Il nome Lazzaro ha all’origine l’ebraico Eleazaro e significa “colui che è assistito da Dio”. Il Lazzaro di cui parliamo è il personaggio della parabola, raccontata da Gesù, del ricco epulone e del povero mendicante lebbroso. Questa parabola riportata solo nel Vangelo di san Luca (16, 19-31) è l’unica in cui un personaggio di fantasia abbia un nome: Lazzaro; ma come è avvenuto per vari personaggi minori, che compaiono nei racconti evangelici e che in seguito nella tradizione cristiana, hanno ricevuto un culto, un ricordo perenne, un titolo di santo, anche per Lazzaro pur essendo un personaggio protagonista di un racconto di fantasia, da non confondere con Lazzaro di Betania che fu resuscitato da Gesù, nel corso del tempo si è instaurata una devozione, come se fosse stato un personaggio realmente esistito.
È chiaro che la parabola di Gesù, contiene in sé un insegnamento universale e molto sentito, specie in quei tempi; essa è raccontata per mostrare ai farisei ed a tutti gli avari, dove portano le ricchezze usate per soddisfare il proprio egoismo.

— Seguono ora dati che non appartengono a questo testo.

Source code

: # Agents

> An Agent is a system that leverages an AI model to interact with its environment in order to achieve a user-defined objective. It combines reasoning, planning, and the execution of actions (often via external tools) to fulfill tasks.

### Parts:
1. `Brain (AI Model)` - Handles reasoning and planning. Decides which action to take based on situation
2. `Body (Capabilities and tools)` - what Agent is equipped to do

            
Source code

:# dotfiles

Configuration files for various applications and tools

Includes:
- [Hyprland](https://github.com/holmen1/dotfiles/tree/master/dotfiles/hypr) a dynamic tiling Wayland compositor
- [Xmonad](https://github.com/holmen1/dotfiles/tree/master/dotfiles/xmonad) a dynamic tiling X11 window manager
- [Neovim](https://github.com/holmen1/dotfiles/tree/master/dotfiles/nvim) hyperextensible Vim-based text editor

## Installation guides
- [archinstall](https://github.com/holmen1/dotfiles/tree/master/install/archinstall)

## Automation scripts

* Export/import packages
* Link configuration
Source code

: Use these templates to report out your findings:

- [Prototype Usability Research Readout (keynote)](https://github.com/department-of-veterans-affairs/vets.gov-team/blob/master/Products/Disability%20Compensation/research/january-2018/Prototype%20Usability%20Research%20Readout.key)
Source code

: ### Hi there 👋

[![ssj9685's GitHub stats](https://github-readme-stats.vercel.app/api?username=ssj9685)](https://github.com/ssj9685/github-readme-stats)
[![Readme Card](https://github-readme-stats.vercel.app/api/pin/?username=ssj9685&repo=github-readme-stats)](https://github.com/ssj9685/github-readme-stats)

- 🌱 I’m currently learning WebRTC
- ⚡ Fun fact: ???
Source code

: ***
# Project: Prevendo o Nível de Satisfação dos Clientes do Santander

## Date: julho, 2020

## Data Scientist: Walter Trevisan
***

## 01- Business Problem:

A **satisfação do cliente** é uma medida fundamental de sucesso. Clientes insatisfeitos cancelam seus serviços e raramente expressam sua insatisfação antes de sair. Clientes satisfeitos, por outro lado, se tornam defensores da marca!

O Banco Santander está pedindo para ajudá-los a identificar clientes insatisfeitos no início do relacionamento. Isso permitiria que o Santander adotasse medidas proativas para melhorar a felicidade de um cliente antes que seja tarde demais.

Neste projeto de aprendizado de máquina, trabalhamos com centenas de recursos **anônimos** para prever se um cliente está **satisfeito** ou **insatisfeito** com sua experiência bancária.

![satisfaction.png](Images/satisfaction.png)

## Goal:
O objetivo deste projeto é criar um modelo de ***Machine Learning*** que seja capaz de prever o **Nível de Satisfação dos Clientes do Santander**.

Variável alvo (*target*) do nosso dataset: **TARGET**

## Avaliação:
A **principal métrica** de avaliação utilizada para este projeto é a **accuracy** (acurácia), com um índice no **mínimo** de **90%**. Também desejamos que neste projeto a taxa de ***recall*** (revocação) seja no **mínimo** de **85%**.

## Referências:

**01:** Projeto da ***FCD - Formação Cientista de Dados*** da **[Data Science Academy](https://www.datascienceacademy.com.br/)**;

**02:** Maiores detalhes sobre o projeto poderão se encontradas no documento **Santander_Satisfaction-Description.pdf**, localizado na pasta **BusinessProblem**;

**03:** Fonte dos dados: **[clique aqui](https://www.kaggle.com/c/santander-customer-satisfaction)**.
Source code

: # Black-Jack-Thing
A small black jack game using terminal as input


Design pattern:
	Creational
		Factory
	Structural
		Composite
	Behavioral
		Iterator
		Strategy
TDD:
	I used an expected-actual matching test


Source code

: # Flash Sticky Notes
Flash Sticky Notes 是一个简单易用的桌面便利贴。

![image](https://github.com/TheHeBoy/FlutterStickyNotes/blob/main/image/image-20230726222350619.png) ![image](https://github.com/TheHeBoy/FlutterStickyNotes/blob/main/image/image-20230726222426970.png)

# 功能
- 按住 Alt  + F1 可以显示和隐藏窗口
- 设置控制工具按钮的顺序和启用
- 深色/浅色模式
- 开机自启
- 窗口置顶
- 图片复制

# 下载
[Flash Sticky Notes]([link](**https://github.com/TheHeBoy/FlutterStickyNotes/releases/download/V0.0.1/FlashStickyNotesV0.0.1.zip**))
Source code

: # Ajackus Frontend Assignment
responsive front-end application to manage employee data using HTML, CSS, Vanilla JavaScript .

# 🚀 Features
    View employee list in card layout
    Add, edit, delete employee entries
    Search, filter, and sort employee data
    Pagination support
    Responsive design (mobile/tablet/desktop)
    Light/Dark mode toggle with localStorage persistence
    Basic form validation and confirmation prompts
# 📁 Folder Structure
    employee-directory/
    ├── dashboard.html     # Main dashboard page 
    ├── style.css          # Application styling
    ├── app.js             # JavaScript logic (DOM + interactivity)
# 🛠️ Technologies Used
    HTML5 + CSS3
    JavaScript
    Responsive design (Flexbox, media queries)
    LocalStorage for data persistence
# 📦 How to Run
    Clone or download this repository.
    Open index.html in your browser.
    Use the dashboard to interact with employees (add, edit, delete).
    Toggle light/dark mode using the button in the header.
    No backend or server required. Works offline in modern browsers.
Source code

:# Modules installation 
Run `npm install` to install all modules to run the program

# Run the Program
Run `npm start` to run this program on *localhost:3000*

Perciò il Signore, che vede l’animo, lo fa trasportare appena morto, in trionfo dagli angeli, nella beatitudine eterna. Ora questo rivela come egli sopportava il suo stato, con rassegnazione unita alla speranza del Paradiso, fiducioso in Dio, Padre di tutti, che premia i buoni, anche se poveri e mendicanti.
S. Giovanni Crisostomo, parlando di Lazzaro esclama: “Chiunque voi siate, o ricchi o poveri, l’avete visto disprezzato nel vestibolo dell’epulone, miratelo ora radiante nel seno di Abramo; l’avete visto quando giaceva attorniato da cani che gli leccavano le piaghe, contemplatelo ora circondato da angeli; l’avete visto nella fame, contemplatelo nell’abbondanza di ogni bene, l’avete visto nella lotta, osservatelo vincitore incoronato, avete visto i suoi travagli, miratene il premio”.
La parabola ci dà lo spunto per tante altre riflessioni, che non possiamo qui, per motivo di spazio, approfondire: la sepoltura splendida del ricco, similitudine del seno di Abramo con il Paradiso cristiano, l’esistenza del tormento infernale, l’impossibilità di passare dai morti ai vivi, dalle anime elette alle anime in tormento, private perciò della visione e della beatitudine di Dio, l’incitamento a seguire gli insegnamenti, provenienti da persone incaricate da Dio, di trasmettere le Sue volontà e leggi, senza aspettare prove straordinarie per credere.
La figura di Lazzaro e la scena del banchetto ha sempre ispirato la fantasia degli artisti, che in tutti i secoli lo hanno raffigurato, contribuendo così ad innalzarlo ad un simbolo della povertà e della sofferenza, premiata da Dio, quando accettate con rassegnazione e speranza nella Sua Divina Misericordia.
Per questo Lazzaro venne considerato come un santo, anche se la sua figura era in realtà fantasiosa ma simbolica; il moderno ‘Martirologio Romano’ non ne fa più menzione.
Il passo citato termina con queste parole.